Internazionale

Undav fa impazzire la Germania: 2-1 alla Costa d’Avorio

La Germania vince in rimonta una partita molto complicata grazie alla doppietta del suo attaccante entrato dalla panchina.

Undav fa impazzire la Germania: 2-1 alla Costa d’Avorio

La Germania continua la propria marcia e conquista con un turno d’anticipo il pass per la fase successiva grazie all’undicesimo successo consecutivo. Il risultato finale, però, racconta solo in parte quanto accaduto in campo. Contro una Costa d’Avorio brillante, organizzata e ricca di talento, la squadra di Julian Nagelsmann ha dovuto soffrire fino all’ultimo istante prima di riuscire a ribaltare una gara che sembrava destinata a premiare gli africani o quantomeno a consegnare loro un pareggio meritato.

Dopo il largo 7-1 rifilato a Curaçao, i tedeschi si sono trovati di fronte un avversario completamente diverso, capace di abbinare intensità fisica, aggressività e qualità tecnica. Per lunghi tratti del match è stata proprio la formazione guidata da Emerse Faé a dare l’impressione di poter controllare la situazione, sfruttando al meglio le difficoltà della Germania nel costruire gioco e trovare spazi negli ultimi trenta metri.

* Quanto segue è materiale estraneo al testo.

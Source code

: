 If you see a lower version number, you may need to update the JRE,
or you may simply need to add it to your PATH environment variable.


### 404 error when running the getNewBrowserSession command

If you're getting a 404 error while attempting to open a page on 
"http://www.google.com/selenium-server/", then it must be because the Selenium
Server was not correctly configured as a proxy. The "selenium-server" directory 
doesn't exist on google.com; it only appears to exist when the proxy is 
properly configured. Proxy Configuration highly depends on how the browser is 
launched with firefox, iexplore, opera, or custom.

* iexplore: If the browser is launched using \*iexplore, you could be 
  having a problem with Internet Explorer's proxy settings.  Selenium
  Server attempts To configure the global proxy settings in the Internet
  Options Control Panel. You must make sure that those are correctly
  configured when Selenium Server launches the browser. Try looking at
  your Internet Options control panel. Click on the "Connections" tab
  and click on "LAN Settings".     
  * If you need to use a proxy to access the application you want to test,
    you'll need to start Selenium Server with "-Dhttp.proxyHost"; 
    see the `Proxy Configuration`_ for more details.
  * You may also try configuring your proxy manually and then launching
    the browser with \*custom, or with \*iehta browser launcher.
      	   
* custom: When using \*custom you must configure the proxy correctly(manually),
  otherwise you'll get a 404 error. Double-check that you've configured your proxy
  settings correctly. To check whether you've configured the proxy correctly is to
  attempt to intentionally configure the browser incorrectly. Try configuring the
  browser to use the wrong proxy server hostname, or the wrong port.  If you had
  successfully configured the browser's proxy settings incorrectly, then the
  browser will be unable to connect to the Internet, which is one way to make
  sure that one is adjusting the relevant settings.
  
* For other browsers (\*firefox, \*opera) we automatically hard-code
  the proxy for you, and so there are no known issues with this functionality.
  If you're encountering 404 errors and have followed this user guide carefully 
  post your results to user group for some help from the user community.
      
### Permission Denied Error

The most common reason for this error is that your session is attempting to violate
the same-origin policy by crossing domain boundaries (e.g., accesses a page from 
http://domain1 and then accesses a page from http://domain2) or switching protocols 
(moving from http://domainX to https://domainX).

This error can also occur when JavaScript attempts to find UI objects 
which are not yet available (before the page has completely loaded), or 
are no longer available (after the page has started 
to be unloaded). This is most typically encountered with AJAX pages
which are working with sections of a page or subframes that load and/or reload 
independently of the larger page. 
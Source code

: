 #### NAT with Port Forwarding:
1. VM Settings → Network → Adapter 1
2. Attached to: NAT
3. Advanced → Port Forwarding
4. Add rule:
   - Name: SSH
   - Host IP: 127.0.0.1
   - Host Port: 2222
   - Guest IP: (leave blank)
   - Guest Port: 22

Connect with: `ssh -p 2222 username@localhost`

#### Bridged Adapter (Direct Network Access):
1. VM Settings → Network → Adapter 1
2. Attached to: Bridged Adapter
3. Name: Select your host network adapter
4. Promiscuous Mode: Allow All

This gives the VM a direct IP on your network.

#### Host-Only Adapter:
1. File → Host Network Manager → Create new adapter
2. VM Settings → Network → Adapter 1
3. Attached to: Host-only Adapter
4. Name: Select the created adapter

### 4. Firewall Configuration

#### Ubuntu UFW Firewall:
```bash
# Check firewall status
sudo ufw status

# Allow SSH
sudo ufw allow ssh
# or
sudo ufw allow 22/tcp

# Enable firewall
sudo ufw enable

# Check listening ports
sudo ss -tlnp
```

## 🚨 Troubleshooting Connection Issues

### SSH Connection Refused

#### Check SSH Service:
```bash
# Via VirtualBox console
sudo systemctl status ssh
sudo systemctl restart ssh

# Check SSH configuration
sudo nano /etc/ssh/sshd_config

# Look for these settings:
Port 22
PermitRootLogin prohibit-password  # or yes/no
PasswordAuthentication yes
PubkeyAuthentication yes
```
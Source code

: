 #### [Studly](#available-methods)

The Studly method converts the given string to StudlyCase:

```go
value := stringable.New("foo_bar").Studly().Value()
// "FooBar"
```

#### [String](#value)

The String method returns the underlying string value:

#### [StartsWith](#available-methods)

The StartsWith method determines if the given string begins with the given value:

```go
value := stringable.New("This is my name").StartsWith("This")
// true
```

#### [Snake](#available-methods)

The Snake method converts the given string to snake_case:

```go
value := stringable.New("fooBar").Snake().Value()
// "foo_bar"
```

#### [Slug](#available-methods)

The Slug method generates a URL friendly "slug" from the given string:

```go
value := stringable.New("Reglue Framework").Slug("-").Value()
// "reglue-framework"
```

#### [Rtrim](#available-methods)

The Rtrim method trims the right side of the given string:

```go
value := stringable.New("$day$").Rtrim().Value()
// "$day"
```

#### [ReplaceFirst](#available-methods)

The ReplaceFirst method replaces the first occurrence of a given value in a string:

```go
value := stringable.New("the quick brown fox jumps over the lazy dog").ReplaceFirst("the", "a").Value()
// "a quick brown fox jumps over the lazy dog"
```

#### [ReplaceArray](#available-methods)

Entrambe le nazionali arrivavano all’appuntamento con tre punti in classifica, ma la Costa d’Avorio ha mostrato sin dai primi minuti una personalità notevole. A illuminare la manovra offensiva è stato soprattutto Yan Diomande, talento diciannovenne che milita in Bundesliga e che viene considerato uno dei prospetti più promettenti del panorama internazionale. Le sue accelerazioni hanno creato costanti problemi alla retroguardia tedesca e proprio da una sua iniziativa è nato il vantaggio ivoriano.

Alla mezz’ora Diomande è riuscito a sfondare sulla corsia laterale e a mettere un pallone insidioso al centro dell’area. Dopo un primo intervento difensivo e un rimpallo favorevole, Franck Kessie si è fatto trovare pronto per firmare l’1-0, realizzando il suo sedicesimo gol con la maglia della nazionale. Una rete che ha premiato una Costa d’Avorio più intraprendente e capace di sfruttare le difficoltà tedesche.

La squadra di Nagelsmann è apparsa poco compatta dopo lo svantaggio. Pur mantenendo il controllo del possesso palla, ha faticato a trasformarlo in occasioni concrete e in più di una circostanza ha rischiato di subire il raddoppio in contropiede. Determinante, in questo frangente, l’esperienza di Manuel Neuer, bravo a tenere in partita i suoi con interventi importanti.

La Costa d’Avorio ha continuato a difendere con ordine, concedendo il possesso ma limitando efficacemente le combinazioni nello stretto. Quando però l’intensità africana è inevitabilmente calata dopo circa un’ora di gioco, la Germania ha iniziato a trovare più varchi. A quel punto è salito in cattedra Deniz Undav, ancora una volta decisivo pur partendo dalla panchina.

L’attaccante dello Stoccarda ha prima ristabilito l’equilibrio e poi, al quarto minuto di recupero, ha completato la rimonta con il gol del definitivo 2-1. Una doppietta pesantissima che ha premiato il carattere e la capacità dei tedeschi di restare sempre dentro la partita anche nei momenti più complicati.

Per Nagelsmann arrivano tre punti fondamentali e la qualificazione anticipata, ma anche indicazioni preziose sulle aree da migliorare. La Germania conferma di possedere un enorme potenziale offensivo e una rosa ricca di talento, ma contro avversari ben organizzati emergono ancora limiti che dovranno essere corretti. Intanto, però, la striscia vincente continua e la nazionale tedesca può guardare avanti con fiducia.